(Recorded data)

=== Section Start ===

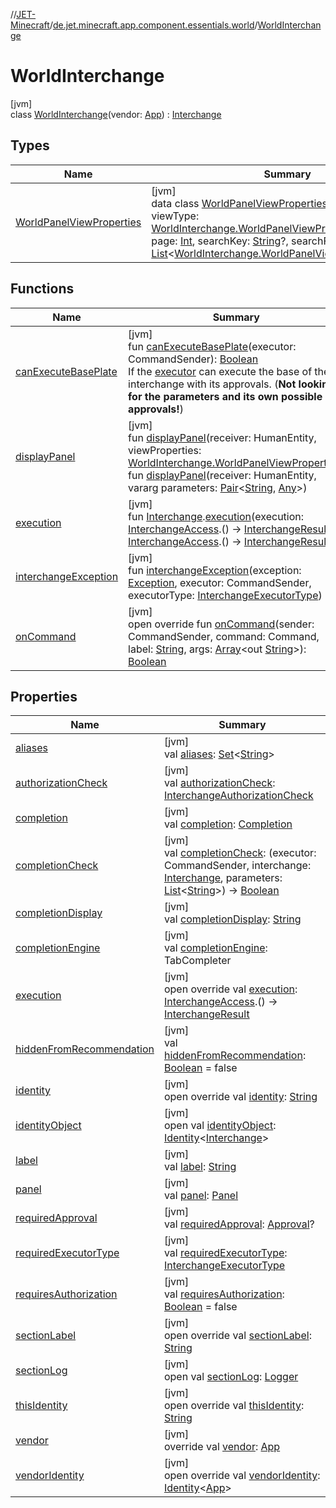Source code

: //[JET-Minecraft](../../../index.md)/[de.jet.minecraft.app.component.essentials.world](../index.md)/[WorldInterchange](index.md)

# WorldInterchange

[jvm]\
class [WorldInterchange](index.md)(vendor: [App](../../de.jet.minecraft.structure.app/-app/index.md)) : [Interchange](../../de.jet.minecraft.structure.command/-interchange/index.md)

## Types

| Name | Summary |
|---|---|
| [WorldPanelViewProperties](-world-panel-view-properties/index.md) | [jvm]<br>data class [WorldPanelViewProperties](-world-panel-view-properties/index.md)(path: [String](https://kotlinlang.org/api/latest/jvm/stdlib/kotlin/-string/index.html), viewType: [WorldInterchange.WorldPanelViewProperties.ViewType](-world-panel-view-properties/-view-type/index.md), page: [Int](https://kotlinlang.org/api/latest/jvm/stdlib/kotlin/-int/index.html), searchKey: [String](https://kotlinlang.org/api/latest/jvm/stdlib/kotlin/-string/index.html)?, searchFilters: [List](https://kotlinlang.org/api/latest/jvm/stdlib/kotlin.collections/-list/index.html)&lt;[WorldInterchange.WorldPanelViewProperties.Filter](-world-panel-view-properties/-filter/index.md)&gt;) |

## Functions

| Name | Summary |
|---|---|
| [canExecuteBasePlate](../../de.jet.minecraft.structure.command/-interchange/can-execute-base-plate.md) | [jvm]<br>fun [canExecuteBasePlate](../../de.jet.minecraft.structure.command/-interchange/can-execute-base-plate.md)(executor: CommandSender): [Boolean](https://kotlinlang.org/api/latest/jvm/stdlib/kotlin/-boolean/index.html)<br>If the [executor](../../de.jet.minecraft.structure.command/-interchange/can-execute-base-plate.md) can execute the base of the interchange with its approvals. (**Not looking for the parameters and its own possible approvals!**) |
| [displayPanel](display-panel.md) | [jvm]<br>fun [displayPanel](display-panel.md)(receiver: HumanEntity, viewProperties: [WorldInterchange.WorldPanelViewProperties](-world-panel-view-properties/index.md))<br>fun [displayPanel](display-panel.md)(receiver: HumanEntity, vararg parameters: [Pair](https://kotlinlang.org/api/latest/jvm/stdlib/kotlin/-pair/index.html)&lt;[String](https://kotlinlang.org/api/latest/jvm/stdlib/kotlin/-string/index.html), [Any](https://kotlinlang.org/api/latest/jvm/stdlib/kotlin/-any/index.html)&gt;) |
| [execution](../../de.jet.minecraft.structure.command/-interchange/execution.md) | [jvm]<br>fun [Interchange](../../de.jet.minecraft.structure.command/-interchange/index.md).[execution](../../de.jet.minecraft.structure.command/-interchange/execution.md)(execution: [InterchangeAccess](../../de.jet.minecraft.structure.command.live/-interchange-access/index.md).() -&gt; [InterchangeResult](../../de.jet.minecraft.structure.command/-interchange-result/index.md)): [InterchangeAccess](../../de.jet.minecraft.structure.command.live/-interchange-access/index.md).() -&gt; [InterchangeResult](../../de.jet.minecraft.structure.command/-interchange-result/index.md) |
| [interchangeException](../../de.jet.minecraft.structure.command/-interchange/interchange-exception.md) | [jvm]<br>fun [interchangeException](../../de.jet.minecraft.structure.command/-interchange/interchange-exception.md)(exception: [Exception](https://kotlinlang.org/api/latest/jvm/stdlib/kotlin/-exception/index.html), executor: CommandSender, executorType: [InterchangeExecutorType](../../de.jet.minecraft.structure.command/-interchange-executor-type/index.md)) |
| [onCommand](../../de.jet.minecraft.structure.command/-interchange/on-command.md) | [jvm]<br>open override fun [onCommand](../../de.jet.minecraft.structure.command/-interchange/on-command.md)(sender: CommandSender, command: Command, label: [String](https://kotlinlang.org/api/latest/jvm/stdlib/kotlin/-string/index.html), args: [Array](https://kotlinlang.org/api/latest/jvm/stdlib/kotlin/-array/index.html)&lt;out [String](https://kotlinlang.org/api/latest/jvm/stdlib/kotlin/-string/index.html)&gt;): [Boolean](https://kotlinlang.org/api/latest/jvm/stdlib/kotlin/-boolean/index.html) |

## Properties

| Name | Summary |
|---|---|
| [aliases](../../de.jet.minecraft.structure.command/-interchange/aliases.md) | [jvm]<br>val [aliases](../../de.jet.minecraft.structure.command/-interchange/aliases.md): [Set](https://kotlinlang.org/api/latest/jvm/stdlib/kotlin.collections/-set/index.html)&lt;[String](https://kotlinlang.org/api/latest/jvm/stdlib/kotlin/-string/index.html)&gt; |
| [authorizationCheck](../../de.jet.minecraft.structure.command/-interchange/authorization-check.md) | [jvm]<br>val [authorizationCheck](../../de.jet.minecraft.structure.command/-interchange/authorization-check.md): [InterchangeAuthorizationCheck](../../de.jet.minecraft.structure.command/-interchange-authorization-check/index.md) |
| [completion](../../de.jet.minecraft.structure.command/-interchange/completion.md) | [jvm]<br>val [completion](../../de.jet.minecraft.structure.command/-interchange/completion.md): [Completion](../../de.jet.minecraft.structure.command/-completion/index.md) |
| [completionCheck](../../de.jet.minecraft.structure.command/-interchange/completion-check.md) | [jvm]<br>val [completionCheck](../../de.jet.minecraft.structure.command/-interchange/completion-check.md): (executor: CommandSender, interchange: [Interchange](../../de.jet.minecraft.structure.command/-interchange/index.md), parameters: [List](https://kotlinlang.org/api/latest/jvm/stdlib/kotlin.collections/-list/index.html)&lt;[String](https://kotlinlang.org/api/latest/jvm/stdlib/kotlin/-string/index.html)&gt;) -&gt; [Boolean](https://kotlinlang.org/api/latest/jvm/stdlib/kotlin/-boolean/index.html) |
| [completionDisplay](../../de.jet.minecraft.structure.command/-interchange/completion-display.md) | [jvm]<br>val [completionDisplay](../../de.jet.minecraft.structure.command/-interchange/completion-display.md): [String](https://kotlinlang.org/api/latest/jvm/stdlib/kotlin/-string/index.html) |
| [completionEngine](../../de.jet.minecraft.structure.command/-interchange/completion-engine.md) | [jvm]<br>val [completionEngine](../../de.jet.minecraft.structure.command/-interchange/completion-engine.md): TabCompleter |
| [execution](execution.md) | [jvm]<br>open override val [execution](execution.md): [InterchangeAccess](../../de.jet.minecraft.structure.command.live/-interchange-access/index.md).() -&gt; [InterchangeResult](../../de.jet.minecraft.structure.command/-interchange-result/index.md) |
| [hiddenFromRecommendation](../../de.jet.minecraft.structure.command/-interchange/hidden-from-recommendation.md) | [jvm]<br>val [hiddenFromRecommendation](../../de.jet.minecraft.structure.command/-interchange/hidden-from-recommendation.md): [Boolean](https://kotlinlang.org/api/latest/jvm/stdlib/kotlin/-boolean/index.html) = false |
| [identity](../../de.jet.minecraft.tool.smart/-vendors-identifiable/identity.md) | [jvm]<br>open override val [identity](../../de.jet.minecraft.tool.smart/-vendors-identifiable/identity.md): [String](https://kotlinlang.org/api/latest/jvm/stdlib/kotlin/-string/index.html) |
| [identityObject](../../de.jet.minecraft.tool.timing.cooldown/-cooldown/index.md#-527806782%2FProperties%2F-726029290) | [jvm]<br>open val [identityObject](../../de.jet.minecraft.tool.timing.cooldown/-cooldown/index.md#-527806782%2FProperties%2F-726029290): [Identity](../../../../JET-Native/-j-e-t--native/de.jet.library.tool.smart.identification/-identity/index.md)&lt;[Interchange](../../de.jet.minecraft.structure.command/-interchange/index.md)&gt; |
| [label](../../de.jet.minecraft.structure.command/-interchange/label.md) | [jvm]<br>val [label](../../de.jet.minecraft.structure.command/-interchange/label.md): [String](https://kotlinlang.org/api/latest/jvm/stdlib/kotlin/-string/index.html) |
| [panel](panel.md) | [jvm]<br>val [panel](panel.md): [Panel](../../de.jet.minecraft.tool.display.ui.panel/-panel/index.md) |
| [requiredApproval](../../de.jet.minecraft.structure.command/-interchange/required-approval.md) | [jvm]<br>val [requiredApproval](../../de.jet.minecraft.structure.command/-interchange/required-approval.md): [Approval](../../de.jet.minecraft.tool.permission/-approval/index.md)? |
| [requiredExecutorType](../../de.jet.minecraft.structure.command/-interchange/required-executor-type.md) | [jvm]<br>val [requiredExecutorType](../../de.jet.minecraft.structure.command/-interchange/required-executor-type.md): [InterchangeExecutorType](../../de.jet.minecraft.structure.command/-interchange-executor-type/index.md) |
| [requiresAuthorization](../../de.jet.minecraft.structure.command/-interchange/requires-authorization.md) | [jvm]<br>val [requiresAuthorization](../../de.jet.minecraft.structure.command/-interchange/requires-authorization.md): [Boolean](https://kotlinlang.org/api/latest/jvm/stdlib/kotlin/-boolean/index.html) = false |
| [sectionLabel](../../de.jet.minecraft.structure.command/-interchange/section-label.md) | [jvm]<br>open override val [sectionLabel](../../de.jet.minecraft.structure.command/-interchange/section-label.md): [String](https://kotlinlang.org/api/latest/jvm/stdlib/kotlin/-string/index.html) |
| [sectionLog](../../de.jet.minecraft.tool.smart/-logging/section-log.md) | [jvm]<br>open val [sectionLog](../../de.jet.minecraft.tool.smart/-logging/section-log.md): [Logger](https://docs.oracle.com/javase/8/docs/api/java/util/logging/Logger.html) |
| [thisIdentity](../../de.jet.minecraft.structure.command/-interchange/this-identity.md) | [jvm]<br>open override val [thisIdentity](../../de.jet.minecraft.structure.command/-interchange/this-identity.md): [String](https://kotlinlang.org/api/latest/jvm/stdlib/kotlin/-string/index.html) |
| [vendor](../../de.jet.minecraft.structure.command/-interchange/vendor.md) | [jvm]<br>override val [vendor](../../de.jet.minecraft.structure.command/-interchange/vendor.md): [App](../../de.jet.minecraft.structure.app/-app/index.md) |
| [vendorIdentity](../../de.jet.minecraft.structure.command/-interchange/vendor-identity.md) | [jvm]<br>open override val [vendorIdentity](../../de.jet.minecraft.structure.command/-interchange/vendor-identity.md): [Identity](../../../../JET-Native/-j-e-t--native/de.jet.library.tool.smart.identification/-identity/index.md)&lt;[App](../../de.jet.minecraft.structure.app/-app/index.md)&gt; |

=== Section End ===

▶ Activity: Your response should be the lines of the entries above that include the string "native".

▶ Expected output:
| [identityObject](../../de.jet.minecraft.tool.timing.cooldown/-cooldown/index.md#-527806782%2FProperties%2F-726029290) | [jvm]<br>open val [identityObject](../../de.jet.minecraft.tool.timing.cooldown/-cooldown/index.md#-527806782%2FProperties%2F-726029290): [Identity](../../../../JET-Native/-j-e-t--native/de.jet.library.tool.smart.identification/-identity/index.md)&lt;[Interchange](../../de.jet.minecraft.structure.command/-interchange/index.md)&gt; |
| [vendorIdentity](../../de.jet.minecraft.structure.command/-interchange/vendor-identity.md) | [jvm]<br>open override val [vendorIdentity](../../de.jet.minecraft.structure.command/-interchange/vendor-identity.md): [Identity](../../../../JET-Native/-j-e-t--native/de.jet.library.tool.smart.identification/-identity/index.md)&lt;[App](../../de.jet.minecraft.structure.app/-app/index.md)&gt; |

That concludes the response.